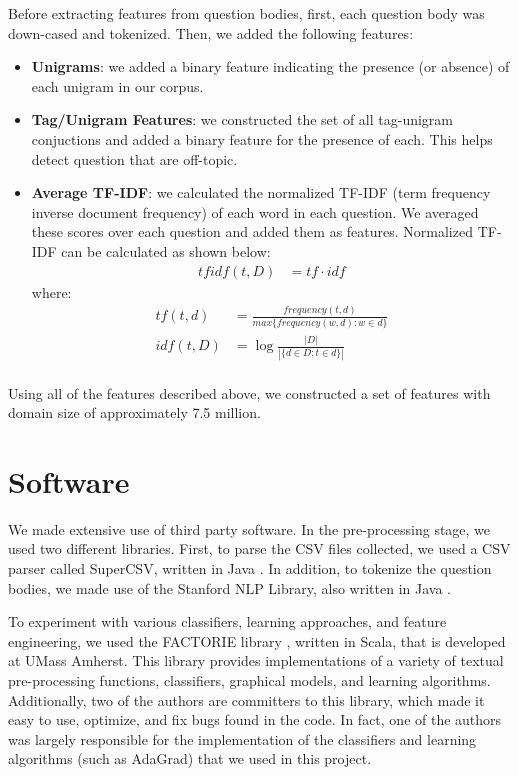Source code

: \documentclass[11pt]{article}
\begin{document}
Before extracting features from question bodies, first, each question
body was down-cased and tokenized. Then, we added the following
features:

\begin{itemize}
  \item \textbf{Unigrams}: we added a binary feature indicating the
    presence (or absence) of each unigram in our corpus.
  \item \textbf{Tag/Unigram Features}: we constructed the set of all
    tag-unigram conjuctions and added a binary feature for the
    presence of each.  This helps detect question that are off-topic.
  \item \textbf{Average TF-IDF}: we calculated the normalized TF-IDF
    \cite{wiki:tfidf} (term frequency inverse document frequency) of
    each word in each question. We averaged these scores over each
    question and added them as features. Normalized TF-IDF can be
    calculated as shown below:
    \begin{align*}
            tfidf(t,D) &= tf \cdot idf
    \end{align*}
    where:
    \begin{align*}
      tf(t,d) &= \frac{frequency(t,d)}{max\{frequency(w,d):w \in d\}}\\
      idf(t,D) &= \log\frac{|D|}{|\{d \in D : t \in d \}|}\\
    \end{align*}
\end{itemize}
Using all of the features described above, we constructed a set of
features with domain size of approximately 7.5 million.

\section{Software}

We made extensive use of third party software. In the pre-processing stage, we
used two different libraries.  First, to parse the CSV files
collected, we used a CSV parser called SuperCSV, written in Java
\cite{website:supercsv}. In addition, to tokenize the question bodies,
we made use of the Stanford NLP Library, also written in Java
\cite{stanfordnlp}.

To experiment with various classifiers, learning approaches, and
feature engineering, we used the FACTORIE library
\cite{mccallum09:factorie:}, written in Scala, that is developed at
UMass Amherst.  This library provides implementations of a variety of
textual pre-processing functions, classifiers, graphical models, and
learning algorithms. Additionally, two of the authors are committers
to this library, which made it easy to use, optimize, and fix bugs
found in the code. In fact, one of the authors was largely responsible
for the implementation of the classifiers and learning algorithms
(such as AdaGrad) that we used in this project.
\end{document}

===

* [Description of the task]:
Note how many lines of the material contain the string "authors". Then report that number by itself.

* [Answer to the problem]:
2